DESCRIPTION OF THE TASK
Where an entry below contains an image, skip the image and copy the rest exactly.

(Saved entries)
BEGIN
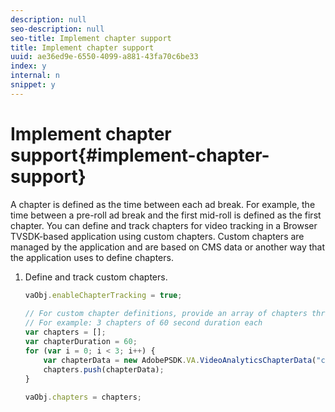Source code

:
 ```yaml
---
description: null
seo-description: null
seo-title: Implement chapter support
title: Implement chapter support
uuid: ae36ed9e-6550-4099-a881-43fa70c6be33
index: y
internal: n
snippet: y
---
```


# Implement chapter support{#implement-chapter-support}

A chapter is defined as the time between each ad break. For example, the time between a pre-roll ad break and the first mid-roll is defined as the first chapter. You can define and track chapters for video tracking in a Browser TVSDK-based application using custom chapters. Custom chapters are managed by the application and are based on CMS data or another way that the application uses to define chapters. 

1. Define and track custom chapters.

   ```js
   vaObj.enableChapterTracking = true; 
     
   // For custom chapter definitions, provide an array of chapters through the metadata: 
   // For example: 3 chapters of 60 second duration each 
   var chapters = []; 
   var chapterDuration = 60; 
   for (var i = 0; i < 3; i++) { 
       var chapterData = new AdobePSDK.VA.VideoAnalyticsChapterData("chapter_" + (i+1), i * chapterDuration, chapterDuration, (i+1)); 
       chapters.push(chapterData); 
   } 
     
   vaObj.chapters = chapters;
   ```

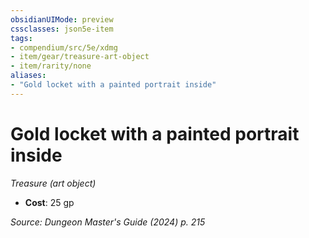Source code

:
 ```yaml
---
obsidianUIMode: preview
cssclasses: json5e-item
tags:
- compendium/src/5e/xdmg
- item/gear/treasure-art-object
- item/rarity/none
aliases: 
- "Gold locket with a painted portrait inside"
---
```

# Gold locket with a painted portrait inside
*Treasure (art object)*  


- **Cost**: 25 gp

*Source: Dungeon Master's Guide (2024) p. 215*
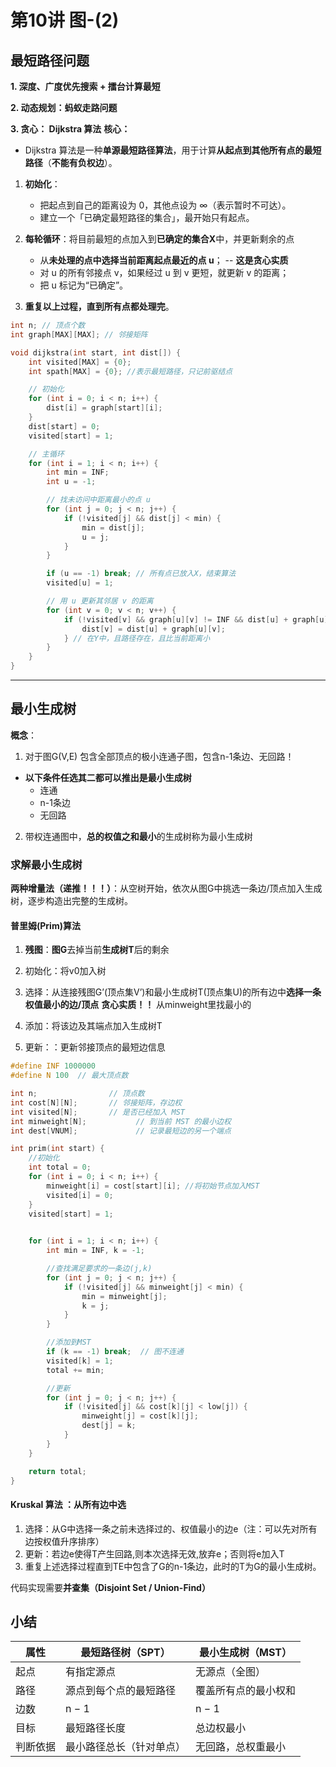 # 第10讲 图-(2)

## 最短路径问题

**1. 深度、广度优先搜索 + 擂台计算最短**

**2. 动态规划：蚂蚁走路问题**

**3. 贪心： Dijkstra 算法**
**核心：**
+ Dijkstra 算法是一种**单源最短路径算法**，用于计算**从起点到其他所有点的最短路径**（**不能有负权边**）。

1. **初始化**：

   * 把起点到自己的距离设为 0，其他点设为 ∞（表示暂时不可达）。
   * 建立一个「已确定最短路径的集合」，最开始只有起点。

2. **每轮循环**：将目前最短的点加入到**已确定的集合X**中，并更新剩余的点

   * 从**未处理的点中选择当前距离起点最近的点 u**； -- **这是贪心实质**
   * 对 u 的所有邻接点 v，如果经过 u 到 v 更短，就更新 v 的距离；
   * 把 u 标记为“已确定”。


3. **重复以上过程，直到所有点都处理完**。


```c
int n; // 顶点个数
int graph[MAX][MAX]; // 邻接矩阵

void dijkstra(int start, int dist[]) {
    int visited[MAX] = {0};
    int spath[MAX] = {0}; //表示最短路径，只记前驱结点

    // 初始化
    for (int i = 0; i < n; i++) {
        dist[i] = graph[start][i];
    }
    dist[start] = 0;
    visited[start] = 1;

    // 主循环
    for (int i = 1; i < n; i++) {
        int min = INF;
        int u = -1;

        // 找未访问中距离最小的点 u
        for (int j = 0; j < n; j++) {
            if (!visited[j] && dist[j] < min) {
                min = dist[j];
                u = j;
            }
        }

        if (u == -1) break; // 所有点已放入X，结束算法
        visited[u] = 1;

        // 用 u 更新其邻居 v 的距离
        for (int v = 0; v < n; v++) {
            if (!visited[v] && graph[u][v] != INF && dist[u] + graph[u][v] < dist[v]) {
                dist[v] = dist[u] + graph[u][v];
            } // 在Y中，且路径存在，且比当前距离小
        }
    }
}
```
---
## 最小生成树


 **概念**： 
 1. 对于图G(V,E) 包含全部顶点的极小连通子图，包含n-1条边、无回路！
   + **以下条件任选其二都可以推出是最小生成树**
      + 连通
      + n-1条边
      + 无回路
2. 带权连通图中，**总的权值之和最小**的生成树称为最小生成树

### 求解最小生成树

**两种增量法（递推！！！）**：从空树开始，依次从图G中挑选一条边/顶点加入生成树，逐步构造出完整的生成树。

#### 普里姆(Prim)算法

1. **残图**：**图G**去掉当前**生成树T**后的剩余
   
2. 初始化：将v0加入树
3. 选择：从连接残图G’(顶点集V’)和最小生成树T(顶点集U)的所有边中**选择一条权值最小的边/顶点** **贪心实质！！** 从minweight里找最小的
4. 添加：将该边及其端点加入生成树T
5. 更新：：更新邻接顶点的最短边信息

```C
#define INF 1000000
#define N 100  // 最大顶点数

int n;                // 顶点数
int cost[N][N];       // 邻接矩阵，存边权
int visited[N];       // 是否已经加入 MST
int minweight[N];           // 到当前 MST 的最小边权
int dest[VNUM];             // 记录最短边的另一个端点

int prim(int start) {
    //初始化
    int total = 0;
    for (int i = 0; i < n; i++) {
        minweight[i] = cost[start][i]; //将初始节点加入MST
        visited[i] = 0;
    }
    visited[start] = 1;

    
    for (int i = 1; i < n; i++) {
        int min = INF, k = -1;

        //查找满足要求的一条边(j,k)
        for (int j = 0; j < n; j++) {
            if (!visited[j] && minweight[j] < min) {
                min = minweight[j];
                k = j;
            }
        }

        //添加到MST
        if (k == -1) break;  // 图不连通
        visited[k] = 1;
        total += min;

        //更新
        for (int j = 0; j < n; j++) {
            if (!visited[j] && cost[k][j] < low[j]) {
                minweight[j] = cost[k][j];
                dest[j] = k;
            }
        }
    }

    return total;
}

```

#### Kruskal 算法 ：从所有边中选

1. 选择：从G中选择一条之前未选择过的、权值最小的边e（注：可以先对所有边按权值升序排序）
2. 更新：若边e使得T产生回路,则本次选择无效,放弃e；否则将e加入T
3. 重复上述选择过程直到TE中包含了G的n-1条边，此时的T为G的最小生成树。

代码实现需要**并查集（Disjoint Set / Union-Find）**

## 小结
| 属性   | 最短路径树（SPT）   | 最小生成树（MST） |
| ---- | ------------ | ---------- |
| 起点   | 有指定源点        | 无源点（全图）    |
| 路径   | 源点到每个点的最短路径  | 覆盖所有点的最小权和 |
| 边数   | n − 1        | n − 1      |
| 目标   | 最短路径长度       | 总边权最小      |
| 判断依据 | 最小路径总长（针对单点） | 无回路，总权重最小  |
END
ANSWER FOR THE TASK
Source code

:
 ```yaml
---
description: null
seo-description: null
seo-title: Implement chapter support
title: Implement chapter support
uuid: ae36ed9e-6550-4099-a881-43fa70c6be33
index: y
internal: n
snippet: y
---
```


# Implement chapter support{#implement-chapter-support}

A chapter is defined as the time between each ad break. For example, the time between a pre-roll ad break and the first mid-roll is defined as the first chapter. You can define and track chapters for video tracking in a Browser TVSDK-based application using custom chapters. Custom chapters are managed by the application and are based on CMS data or another way that the application uses to define chapters. 

1. Define and track custom chapters.

   ```js
   vaObj.enableChapterTracking = true; 
     
   // For custom chapter definitions, provide an array of chapters through the metadata: 
   // For example: 3 chapters of 60 second duration each 
   var chapters = []; 
   var chapterDuration = 60; 
   for (var i = 0; i < 3; i++) { 
       var chapterData = new AdobePSDK.VA.VideoAnalyticsChapterData("chapter_" + (i+1), i * chapterDuration, chapterDuration, (i+1)); 
       chapters.push(chapterData); 
   } 
     
   vaObj.chapters = chapters;
   ```

Source code

:
 ```yaml
---
obsidianUIMode: preview
cssclasses: json5e-item
tags:
- compendium/src/5e/xdmg
- item/gear/treasure-art-object
- item/rarity/none
aliases: 
- "Gold locket with a painted portrait inside"
---
```

# Gold locket with a painted portrait inside
*Treasure (art object)*  


- **Cost**: 25 gp

*Source: Dungeon Master's Guide (2024) p. 215*
 # 第10讲 图-(2)

## 最短路径问题

**1. 深度、广度优先搜索 + 擂台计算最短**

**2. 动态规划：蚂蚁走路问题**

**3. 贪心： Dijkstra 算法**
**核心：**
+ Dijkstra 算法是一种**单源最短路径算法**，用于计算**从起点到其他所有点的最短路径**（**不能有负权边**）。

1. **初始化**：

   * 把起点到自己的距离设为 0，其他点设为 ∞（表示暂时不可达）。
   * 建立一个「已确定最短路径的集合」，最开始只有起点。

2. **每轮循环**：将目前最短的点加入到**已确定的集合X**中，并更新剩余的点

   * 从**未处理的点中选择当前距离起点最近的点 u**； -- **这是贪心实质**
   * 对 u 的所有邻接点 v，如果经过 u 到 v 更短，就更新 v 的距离；
   * 把 u 标记为“已确定”。


3. **重复以上过程，直到所有点都处理完**。


```c
int n; // 顶点个数
int graph[MAX][MAX]; // 邻接矩阵

void dijkstra(int start, int dist[]) {
    int visited[MAX] = {0};
    int spath[MAX] = {0}; //表示最短路径，只记前驱结点

    // 初始化
    for (int i = 0; i < n; i++) {
        dist[i] = graph[start][i];
    }
    dist[start] = 0;
    visited[start] = 1;

    // 主循环
    for (int i = 1; i < n; i++) {
        int min = INF;
        int u = -1;

        // 找未访问中距离最小的点 u
        for (int j = 0; j < n; j++) {
            if (!visited[j] && dist[j] < min) {
                min = dist[j];
                u = j;
            }
        }

        if (u == -1) break; // 所有点已放入X，结束算法
        visited[u] = 1;

        // 用 u 更新其邻居 v 的距离
        for (int v = 0; v < n; v++) {
            if (!visited[v] && graph[u][v] != INF && dist[u] + graph[u][v] < dist[v]) {
                dist[v] = dist[u] + graph[u][v];
            } // 在Y中，且路径存在，且比当前距离小
        }
    }
}
```
---
## 最小生成树


 **概念**： 
 1. 对于图G(V,E) 包含全部顶点的极小连通子图，包含n-1条边、无回路！
   + **以下条件任选其二都可以推出是最小生成树**
      + 连通
      + n-1条边
      + 无回路
2. 带权连通图中，**总的权值之和最小**的生成树称为最小生成树

### 求解最小生成树

**两种增量法（递推！！！）**：从空树开始，依次从图G中挑选一条边/顶点加入生成树，逐步构造出完整的生成树。

#### 普里姆(Prim)算法

1. **残图**：**图G**去掉当前**生成树T**后的剩余
   
2. 初始化：将v0加入树
3. 选择：从连接残图G’(顶点集V’)和最小生成树T(顶点集U)的所有边中**选择一条权值最小的边/顶点** **贪心实质！！** 从minweight里找最小的
4. 添加：将该边及其端点加入生成树T
5. 更新：：更新邻接顶点的最短边信息

```C
#define INF 1000000
#define N 100  // 最大顶点数

int n;                // 顶点数
int cost[N][N];       // 邻接矩阵，存边权
int visited[N];       // 是否已经加入 MST
int minweight[N];           // 到当前 MST 的最小边权
int dest[VNUM];             // 记录最短边的另一个端点

int prim(int start) {
    //初始化
    int total = 0;
    for (int i = 0; i < n; i++) {
        minweight[i] = cost[start][i]; //将初始节点加入MST
        visited[i] = 0;
    }
    visited[start] = 1;

    
    for (int i = 1; i < n; i++) {
        int min = INF, k = -1;

        //查找满足要求的一条边(j,k)
        for (int j = 0; j < n; j++) {
            if (!visited[j] && minweight[j] < min) {
                min = minweight[j];
                k = j;
            }
        }

        //添加到MST
        if (k == -1) break;  // 图不连通
        visited[k] = 1;
        total += min;

        //更新
        for (int j = 0; j < n; j++) {
            if (!visited[j] && cost[k][j] < low[j]) {
                minweight[j] = cost[k][j];
                dest[j] = k;
            }
        }
    }

    return total;
}

```

#### Kruskal 算法 ：从所有边中选

1. 选择：从G中选择一条之前未选择过的、权值最小的边e（注：可以先对所有边按权值升序排序）
2. 更新：若边e使得T产生回路,则本次选择无效,放弃e；否则将e加入T
3. 重复上述选择过程直到TE中包含了G的n-1条边，此时的T为G的最小生成树。

代码实现需要**并查集（Disjoint Set / Union-Find）**

## 小结
| 属性   | 最短路径树（SPT）   | 最小生成树（MST） |
| ---- | ------------ | ---------- |
| 起点   | 有指定源点        | 无源点（全图）    |
| 路径   | 源点到每个点的最短路径  | 覆盖所有点的最小权和 |
| 边数   | n − 1        | n − 1      |
| 目标   | 最短路径长度       | 总边权最小      |
| 判断依据 | 最小路径总长（针对单点） | 无回路，总权重最小  |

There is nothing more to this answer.